Meeting 2026 TMS Annual Meeting & Exhibition
Symposium Additive Manufacturing: Materials Design and Alloy Development VII – Design With Multi-Modal and Field Data by Integrating Uncertainty
Sponsorship TMS Materials Processing and Manufacturing Division
TMS: Additive Manufacturing Committee
TMS: Computational Materials Science and Engineering Committee
Organizer(s) Behrang Poorganji, Nikon AM
S. Mohadeseh Taheri-Mousavi, Carnegie Mellon University
James Edward Saal, Citrine Informatics
Joshua A. Stuckner, NASA Glenn Research Center
Atieh Moridi, Cornell University
Jiadong Gong, Questek Innovations LLC
Scope Additive manufacturing (AM) provides new opportunities to produce metallic components. We can now print complex shape components with micron size resolution.
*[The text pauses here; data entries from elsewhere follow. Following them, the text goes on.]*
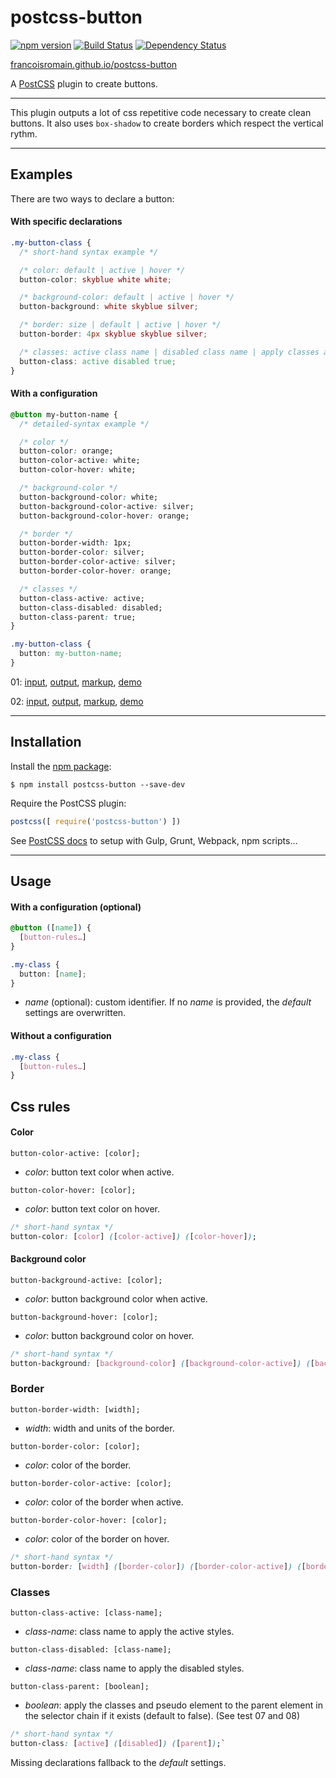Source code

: # postcss-button

[![npm version][npm-img]][npm] [![Build Status][ci-img]][ci] [![Dependency Status][dep-img]][dep]

[francoisromain.github.io/postcss-button][github.io]

A [PostCSS] plugin to create buttons.

[github.io]: http://francoisromain.github.io/postcss-button
[PostCSS]:   https://github.com/postcss/postcss
[ci-img]:    https://travis-ci.org/francoisromain/postcss-button.svg
[ci]:        https://travis-ci.org/francoisromain/postcss-button
[npm-img]:   https://badge.fury.io/js/postcss-button.svg
[npm]:       https://badge.fury.io/js/postcss-button
[dep-img]:   https://david-dm.org/francoisromain/postcss-button.svg
[dep]:       https://david-dm.org/francoisromain/postcss-button

* * *

This plugin outputs a lot of css repetitive code necessary to create clean buttons. It also uses `box-shadow` to create borders which respect the vertical rythm.

* * *

## Examples

There are two ways to declare a button:

#### With specific declarations

``` css
.my-button-class {
  /* short-hand syntax example */

  /* color: default | active | hover */
  button-color: skyblue white white;

  /* background-color: default | active | hover */
  button-background: white skyblue silver;

  /* border: size | default | active | hover */
  button-border: 4px skyblue skyblue silver;

  /* classes: active class name | disabled class name | apply classes and pseudo classes to the parent selector */
  button-class: active disabled true;
}
```

#### With a configuration

``` css
@button my-button-name {
  /* detailed-syntax example */

  /* color */
  button-color: orange;
  button-color-active: white;
  button-color-hover: white;

  /* background-color */
  button-background-color: white;
  button-background-color-active: silver;
  button-background-color-hover: orange;

  /* border */
  button-border-width: 1px;
  button-border-color: silver;
  button-border-color-active: silver;
  button-border-color-hover: orange;

  /* classes */
  button-class-active: active;
  button-class-disabled: disabled;
  button-class-parent: true;
}
```

```css
.my-button-class {
  button: my-button-name;
}
```


01: [input](https://github.com/francoisromain/postcss-button/blob/gh-pages/test/src/01.css), [output](https://github.com/francoisromain/postcss-button/blob/gh-pages/test/dist/01.css), [markup](https://github.com/francoisromain/postcss-button/blob/gh-pages/test/01.html), [demo](https://francoisromain.github.io/postcss-button/test/01.html)

02: [input](https://github.com/francoisromain/postcss-button/blob/gh-pages/test/src/02.css), [output](https://github.com/francoisromain/postcss-button/blob/gh-pages/test/dist/02.css), [markup](https://github.com/francoisromain/postcss-button/blob/gh-pages/test/02.html), [demo](https://francoisromain.github.io/postcss-button/test/02.html)

* * *

## Installation

Install the [npm package](https://www.npmjs.com/package/postcss-button):

    $ npm install postcss-button --save-dev

Require the PostCSS plugin:

``` js
postcss([ require('postcss-button') ])
```

See [PostCSS docs](https://github.com/postcss/postcss#usage) to setup with Gulp, Grunt, Webpack, npm scripts…

* * *

## Usage

#### With a configuration (optional)

``` css
@button ([name]) {
  [button-rules…]
}
```

``` css
.my-class {
  button: [name];
}
```

- _name_ (optional): custom identifier. If no _name_ is provided, the _default_ settings are overwritten.

#### Without a configuration

``` css
.my-class {
  [button-rules…]
}
```

## Css rules

#### Color

`button-color-active: [color];`

- _color_: button text color when active.

`button-color-hover: [color];`

- _color_: button text color on hover.

``` css
/* short-hand syntax */
button-color: [color] ([color-active]) ([color-hover]);
```

#### Background color

`button-background-active: [color];`

- _color_: button background color when active.

`button-background-hover: [color];`

- _color_: button background color on hover.

``` css
/* short-hand syntax */
button-background: [background-color] ([background-color-active]) ([background-color-hover]);
```

### Border

`button-border-width: [width];`

- _width_: width and units of the border.

`button-border-color: [color];`

- _color_: color of the border.

`button-border-color-active: [color];`

- _color_: color of the border when active.

`button-border-color-hover: [color];`

- _color_: color of the border on hover.


``` css
/* short-hand syntax */
button-border: [width] ([border-color]) ([border-color-active]) ([border-color-hover]);
```

### Classes

`button-class-active: [class-name];`

- _class-name_: class name to apply the active styles.

`button-class-disabled: [class-name];`

- _class-name_: class name to apply the disabled styles.

`button-class-parent: [boolean];`

- _boolean_: apply the classes and pseudo element to the parent element in the selector chain if it exists (default to false). (See test 07 and 08)

``` css
/* short-hand syntax */
button-class: [active] ([disabled]) ([parent]);`
```

Missing declarations fallback to the _default_ settings.

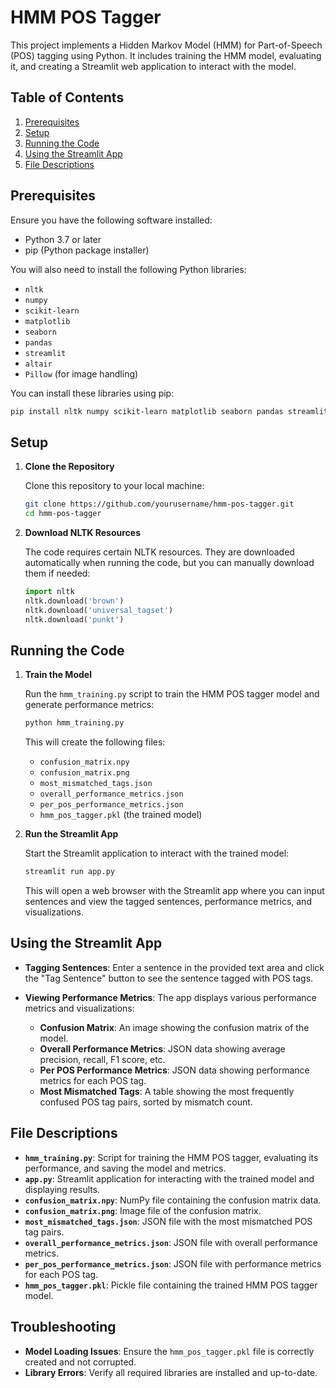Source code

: # HMM POS Tagger

This project implements a Hidden Markov Model (HMM) for Part-of-Speech (POS) tagging using Python. It includes training the HMM model, evaluating it, and creating a Streamlit web application to interact with the model.

## Table of Contents

1. [Prerequisites](#prerequisites)
2. [Setup](#setup)
3. [Running the Code](#running-the-code)
4. [Using the Streamlit App](#using-the-streamlit-app)
5. [File Descriptions](#file-descriptions)

## Prerequisites

Ensure you have the following software installed:

- Python 3.7 or later
- pip (Python package installer)

You will also need to install the following Python libraries:

- `nltk`
- `numpy`
- `scikit-learn`
- `matplotlib`
- `seaborn`
- `pandas`
- `streamlit`
- `altair`
- `Pillow` (for image handling)

You can install these libraries using pip:

```bash
pip install nltk numpy scikit-learn matplotlib seaborn pandas streamlit altair Pillow
```

## Setup

1. **Clone the Repository**

   Clone this repository to your local machine:

   ```bash
   git clone https://github.com/yourusername/hmm-pos-tagger.git
   cd hmm-pos-tagger
   ```

2. **Download NLTK Resources**

   The code requires certain NLTK resources. They are downloaded automatically when running the code, but you can manually download them if needed:

   ```python
   import nltk
   nltk.download('brown')
   nltk.download('universal_tagset')
   nltk.download('punkt')
   ```

## Running the Code

1. **Train the Model**

   Run the `hmm_training.py` script to train the HMM POS tagger model and generate performance metrics:

   ```bash
   python hmm_training.py
   ```

   This will create the following files:

   - `confusion_matrix.npy`
   - `confusion_matrix.png`
   - `most_mismatched_tags.json`
   - `overall_performance_metrics.json`
   - `per_pos_performance_metrics.json`
   - `hmm_pos_tagger.pkl` (the trained model)

2. **Run the Streamlit App**

   Start the Streamlit application to interact with the trained model:

   ```bash
   streamlit run app.py
   ```

   This will open a web browser with the Streamlit app where you can input sentences and view the tagged sentences, performance metrics, and visualizations.

## Using the Streamlit App

- **Tagging Sentences**:
  Enter a sentence in the provided text area and click the "Tag Sentence" button to see the sentence tagged with POS tags.

- **Viewing Performance Metrics**:
  The app displays various performance metrics and visualizations:
  - **Confusion Matrix**: An image showing the confusion matrix of the model.
  - **Overall Performance Metrics**: JSON data showing average precision, recall, F1 score, etc.
  - **Per POS Performance Metrics**: JSON data showing performance metrics for each POS tag.
  - **Most Mismatched Tags**: A table showing the most frequently confused POS tag pairs, sorted by mismatch count.

## File Descriptions

- **`hmm_training.py`**: Script for training the HMM POS tagger, evaluating its performance, and saving the model and metrics.
- **`app.py`**: Streamlit application for interacting with the trained model and displaying results.
- **`confusion_matrix.npy`**: NumPy file containing the confusion matrix data.
- **`confusion_matrix.png`**: Image file of the confusion matrix.
- **`most_mismatched_tags.json`**: JSON file with the most mismatched POS tag pairs.
- **`overall_performance_metrics.json`**: JSON file with overall performance metrics.
- **`per_pos_performance_metrics.json`**: JSON file with performance metrics for each POS tag.
- **`hmm_pos_tagger.pkl`**: Pickle file containing the trained HMM POS tagger model.

## Troubleshooting

- **Model Loading Issues**: Ensure the `hmm_pos_tagger.pkl` file is correctly created and not corrupted.
- **Library Errors**: Verify all required libraries are installed and up-to-date.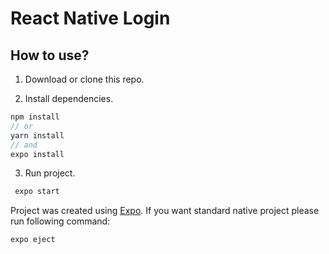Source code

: # React Native Login 

## How to use?

1. Download or clone this repo.

2. Install dependencies.

```js
npm install
// or
yarn install
// and
expo install
```

3. Run project.

```js
 expo start
```

Project was created using [Expo](https://expo.io/). If you want standard native project please run following command:

```js
expo eject
```
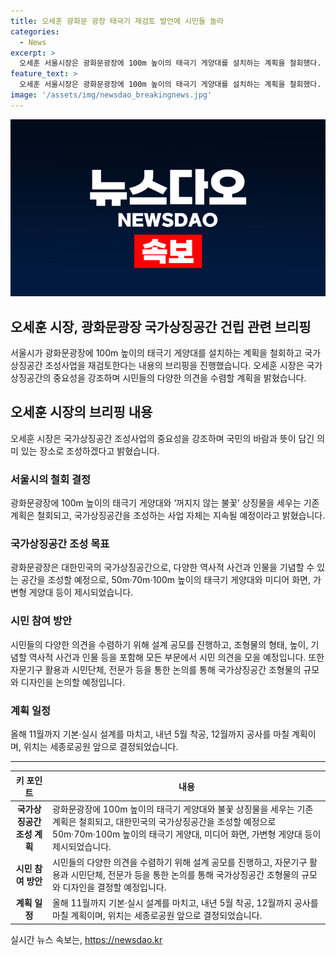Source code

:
 ```yaml
---
title: 오세훈 광화문 광장 태극기 재검토 발언에 시민들 놀라
categories:
  - News
excerpt: >
  오세훈 서울시장은 광화문광장에 100m 높이의 태극기 게양대를 설치하는 계획을 철회했다. 대신 국가상징공간 조성사업을 계속 추진하되, 다양한 의견을 수렴하여 의미 있는 장소로 조성하겠다고 밝혔다. 애국주의적인 발상과 디자인에 대한 비판을 수렴하며 시민 의견을 적극 수렴할 예정이며, 8월 중 설계용역을 공모한 뒤 내년 5월 착공, 12월 완공할 계획이다. 위치는 광장 중앙이 아닌 세종로공원 앞으로 변경될 예정이다.
feature_text: >
  오세훈 서울시장은 광화문광장에 100m 높이의 태극기 게양대를 설치하는 계획을 철회했다. 대신 국가상징공간 조성사업을 계속 추진하되, 다양한 의견을 수렴하여 의미 있는 장소로 조성하겠다고 밝혔다. 애국주의적인 발상과 디자인에 대한 비판을 수렴하며 시민 의견을 적극 수렴할 예정이며, 8월 중 설계용역을 공모한 뒤 내년 5월 착공, 12월 완공할 계획이다. 위치는 광장 중앙이 아닌 세종로공원 앞으로 변경될 예정이다.
image: '/assets/img/newsdao_breakingnews.jpg'
---
```


<p><img src="/assets/img/newsdao_breakingnews.jpg" alt="implanttips 속보" /></p>

<h2>오세훈 시장, 광화문광장 국가상징공간 건립 관련 브리핑</h2>

<p data-ke-size="size16">서울시가 광화문광장에 100m 높이의 태극기 게양대를 설치하는 계획을 철회하고 국가상징공간 조성사업을 재검토한다는 내용의 브리핑을 진행했습니다. 오세훈 시장은 국가상징공간의 중요성을 강조하며 시민들의 다양한 의견을 수렴할 계획을 밝혔습니다.</p>

<h2 data-ke-size="size26">오세훈 시장의 브리핑 내용</h2>

<p data-ke-size="size16">오세훈 시장은 국가상징공간 조성사업의 중요성을 강조하며 국민의 바람과 뜻이 담긴 의미 있는 장소로 조성하겠다고 밝혔습니다.</p>

<h3><b>서울시의 철회 결정</b></h3>

<p data-ke-size="size16">광화문광장에 100m 높이의 태극기 게양대와 ‘꺼지지 않는 불꽃’ 상징물을 세우는 기존 계획은 철회되고, 국가상징공간을 조성하는 사업 자체는 지속될 예정이라고 밝혔습니다.</p>

<h3><b>국가상징공간 조성 목표</b></h3>

<p data-ke-size="size16">광화문광장은 대한민국의 국가상징공간으로, 다양한 역사적 사건과 인물을 기념할 수 있는 공간을 조성할 예정으로, 50m·70m·100m 높이의 태극기 게양대와 미디어 화면, 가변형 게양대 등이 제시되었습니다.</p>

<h3><b>시민 참여 방안</b></h3>

<p data-ke-size="size16">시민들의 다양한 의견을 수렴하기 위해 설계 공모를 진행하고, 조형물의 형태, 높이, 기념할 역사적 사건과 인물 등을 포함해 모든 부문에서 시민 의견을 모을 예정입니다. 또한 자문기구 활용과 시민단체, 전문가 등을 통한 논의를 통해 국가상징공간 조형물의 규모와 디자인을 논의할 예정입니다.</p>

<h3><b>계획 일정</b></h3>

<p data-ke-size="size16">올해 11월까지 기본·실시 설계를 마치고, 내년 5월 착공, 12월까지 공사를 마칠 계획이며, 위치는 세종로공원 앞으로 결정되었습니다.</p>

<hr>

<table>
    <thead>
        <tr>
            <th>키 포인트</th>
            <th>내용</th>
        </tr>
    </thead>
    <tbody>
        <tr>
            <td style="text-align: center; height: 17px;"><b>국가상징공간 조성 계획</b></td>
            <td>광화문광장에 100m 높이의 태극기 게양대와 불꽃 상징물을 세우는 기존 계획은 철회되고, 대한민국의 국가상징공간을 조성할 예정으로 50m·70m·100m 높이의 태극기 게양대, 미디어 화면, 가변형 게양대 등이 제시되었습니다.</td>
        </tr>
        <tr>
            <td style="text-align: center; height: 17px;"><b>시민 참여 방안</b></td>
            <td>시민들의 다양한 의견을 수렴하기 위해 설계 공모를 진행하고, 자문기구 활용과 시민단체, 전문가 등을 통한 논의를 통해 국가상징공간 조형물의 규모와 디자인을 결정할 예정입니다.</td>
        </tr>
        <tr>
            <td style="text-align: center; height: 17px;"><b>계획 일정</b></td>
            <td>올해 11월까지 기본·실시 설계를 마치고, 내년 5월 착공, 12월까지 공사를 마칠 계획이며, 위치는 세종로공원 앞으로 결정되었습니다.</td>
        </tr>
    </tbody>
</table>
실시간 뉴스 속보는, <a href="https://newsdao.kr" rel="dofollow">https://newsdao.kr</a>


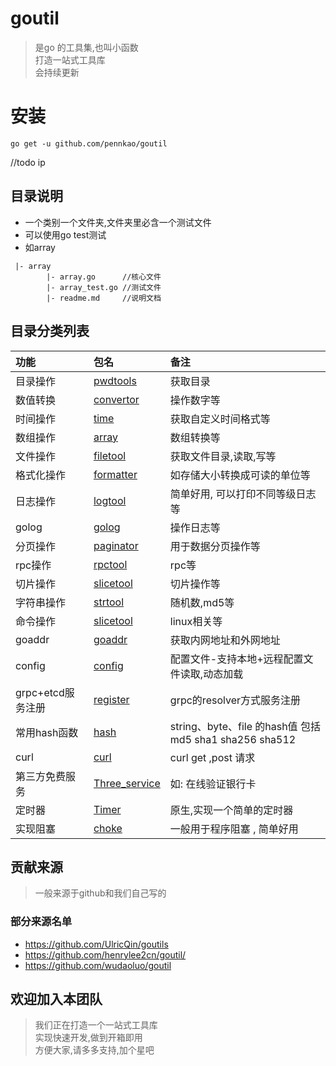 # goutil
> 是go 的工具集,也叫小函数 <br/>打造一站式工具库<br/>会持续更新

# 安装
```
go get -u github.com/pennkao/goutil
```
//todo ip

## 目录说明
- 一个类别一个文件夹,文件夹里必含一个测试文件
- 可以使用go test测试
- 如array

```
 |- array
        |- array.go      //核心文件
        |- array_test.go //测试文件
        |- readme.md     //说明文档
```

## 目录分类列表

| 功能 | 包名 |  备注 |
| :--- | :--- | :--- |
| 目录操作 | [pwdtools](pwdtools/pwdtools.go) | 获取目录 |
| 数值转换 | [convertor](convertor/readme.md) | 操作数字等 |
| 时间操作 | [time](time/readme.md) |  获取自定义时间格式等|
| 数组操作 | [array](array) |  数组转换等|
| 文件操作 | [filetool](filetool) |  获取文件目录,读取,写等|
| 格式化操作 | [formatter](formatter) |  如存储大小转换成可读的单位等|
| 日志操作 | [logtool](logtool) | 简单好用, 可以打印不同等级日志等|
| golog | [golog](golog) |  操作日志等|
| 分页操作 | [paginator](paginator) |  用于数据分页操作等|
| rpc操作 | [rpctool](rpctool) |  rpc等|
| 切片操作 | [slicetool](slicetool) |  切片操作等|
| 字符串操作 | [strtool](strtool) |  随机数,md5等|
| 命令操作 | [slicetool](slicetool) |  linux相关等|
| goaddr | [goaddr](goaddr/readme.md) |  获取内网地址和外网地址|
| config | [config](config/readme.md) |  配置文件-支持本地+远程配置文件读取,动态加载|
| grpc+etcd服务注册 | [register](register/README.md) |  grpc的resolver方式服务注册|
| 常用hash函数 | [hash](hash/README.md) |  string、byte、file 的hash值 包括md5 sha1 sha256 sha512 |
| curl | [curl](curl/curl.go) |  curl get ,post 请求 |
| 第三方免费服务 | [Three_service](three_service/bank.go) |  如: 在线验证银行卡|
| 定时器 | [Timer](timer/timer.go) |  原生,实现一个简单的定时器 |
| 实现阻塞 | [choke](choke/README.md) | 一般用于程序阻塞 , 简单好用 |


## 贡献来源
> 一般来源于github和我们自己写的

### 部分来源名单

- https://github.com/UlricQin/goutils
- https://github.com/henrylee2cn/goutil/
- https://github.com/wudaoluo/goutil


## 欢迎加入本团队
> 我们正在打造一个一站式工具库<br/>实现快速开发,做到开箱即用<br/>方便大家,请多多支持,加个星吧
Tailoring the microstructure and compositions are also potentially feasible at voxel size resolution. If the properties of these components are meeting and exceeding requirements and accelerate the certification pace and reduce time and cost of certification, we can reliably use AM in the wide range of critical applications in aerospace, aviation, defense and energy sectors. Beyond this, if rapid solidification and the possibility of gradient design are exploited, unprecedented performance may emerge. However, designing alloys especially structural alloys usually involve integrating multi-modal, multi-field data and also the uncertainty and variability of these design parameters to decide efficiently on next design iteration and finally robust performances. In this symposium, we aim to focus on experimental and numerical or coupled solutions to address these integrations into the design.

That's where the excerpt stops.